▶ [PROBLEM DETAILS]: The result should be a faithful copy of every entry below, with the pictures left out.

-- THE INPUT follows --

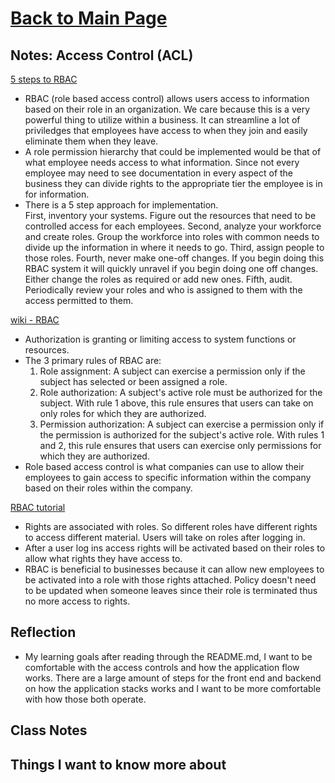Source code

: # [Back to Main Page](https://reecerenninger.github.io/reading-notes/)

## Notes: Access Control (ACL)

[5 steps to RBAC](https://www.csoonline.com/article/3060780/security/5-steps-to-simple-role-based-access-control.html)

- RBAC (role based access control) allows users access to information based on their role in an organization. We care because this is a very powerful thing to utilize within a business. It can streamline a lot of priviledges that employees have access to when they join and easily eliminate them when they leave.
- A role permission hierarchy that could be implemented would be that of what employee needs access to what information.  Since not every employee may need to see documentation in every aspect of the business they can divide rights to the appropriate tier the employee is in for information.
- There is a 5 step approach for implementation.  
First, inventory your systems. Figure out the resources that need to be controlled access for each employees.
Second, analyze your workforce and create roles.  Group the workforce into roles with common needs to divide up the information in where it needs to go.
Third, assign people to those roles.
Fourth, never make one-off changes. If you begin doing this RBAC system it will quickly unravel if you begin doing one off changes. Either change the roles as required or add new ones.
Fifth, audit. Periodically review your roles and who is assigned to them with the access permitted to them.  

[wiki - RBAC](https://en.wikipedia.org/wiki/Role-based_access_control)

- Authorization is granting or limiting access to system functions or resources.
- The 3 primary rules of RBAC are:
  1. Role assignment: A subject can exercise a permission only if the subject has selected or been assigned a role.
  2. Role authorization: A subject's active role must be authorized for the subject. With rule 1 above, this rule ensures that users can take on only roles for which they are authorized.
  3. Permission authorization: A subject can exercise a permission only if the permission is authorized for the subject's active role. With rules 1 and 2, this rule ensures that users can exercise only permissions for which they are authorized.
- Role based access control is what companies can use to allow their employees to gain access to specific information within the company based on their roles within the company.

[RBAC tutorial](https://www.youtube.com/watch?v=C4NP8Eon3cA)

- Rights are associated with roles. So different roles have different rights to access different material.  Users will take on roles after logging in.
- After a user log ins access rights will be activated based on their roles to allow what rights they have access to.
- RBAC is beneficial to businesses because it can allow new employees to be activated into a role with those rights attached.  Policy doesn't need to be updated when someone leaves since their role is terminated thus no more access to rights.

## Reflection

- My learning goals after reading through the README.md, I want to be comfortable with the access controls and how the application flow works. There are a large amount of steps for the front end and backend on how the application stacks works and I want to be more comfortable with how those both operate.

## Class Notes

## Things I want to know more about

-- THE INPUT concluded --

▶ [SOLUTION]:
Source code

: # [Back to Main Page](https://reecerenninger.github.io/reading-notes/)

## Notes: Access Control (ACL)

[5 steps to RBAC](https://www.csoonline.com/article/3060780/security/5-steps-to-simple-role-based-access-control.html)

- RBAC (role based access control) allows users access to information based on their role in an organization. We care because this is a very powerful thing to utilize within a business. It can streamline a lot of priviledges that employees have access to when they join and easily eliminate them when they leave.
- A role permission hierarchy that could be implemented would be that of what employee needs access to what information.  Since not every employee may need to see documentation in every aspect of the business they can divide rights to the appropriate tier the employee is in for information.
- There is a 5 step approach for implementation.  
First, inventory your systems. Figure out the resources that need to be controlled access for each employees.
Second, analyze your workforce and create roles.  Group the workforce into roles with common needs to divide up the information in where it needs to go.
Third, assign people to those roles.
Fourth, never make one-off changes. If you begin doing this RBAC system it will quickly unravel if you begin doing one off changes. Either change the roles as required or add new ones.
Fifth, audit. Periodically review your roles and who is assigned to them with the access permitted to them.  

[wiki - RBAC](https://en.wikipedia.org/wiki/Role-based_access_control)

- Authorization is granting or limiting access to system functions or resources.
- The 3 primary rules of RBAC are:
  1. Role assignment: A subject can exercise a permission only if the subject has selected or been assigned a role.
  2. Role authorization: A subject's active role must be authorized for the subject. With rule 1 above, this rule ensures that users can take on only roles for which they are authorized.
  3. Permission authorization: A subject can exercise a permission only if the permission is authorized for the subject's active role. With rules 1 and 2, this rule ensures that users can exercise only permissions for which they are authorized.
- Role based access control is what companies can use to allow their employees to gain access to specific information within the company based on their roles within the company.

[RBAC tutorial](https://www.youtube.com/watch?v=C4NP8Eon3cA)

- Rights are associated with roles. So different roles have different rights to access different material.  Users will take on roles after logging in.
- After a user log ins access rights will be activated based on their roles to allow what rights they have access to.
- RBAC is beneficial to businesses because it can allow new employees to be activated into a role with those rights attached.  Policy doesn't need to be updated when someone leaves since their role is terminated thus no more access to rights.

## Reflection

- My learning goals after reading through the README.md, I want to be comfortable with the access controls and how the application flow works. There are a large amount of steps for the front end and backend on how the application stacks works and I want to be more comfortable with how those both operate.

## Class Notes

## Things I want to know more about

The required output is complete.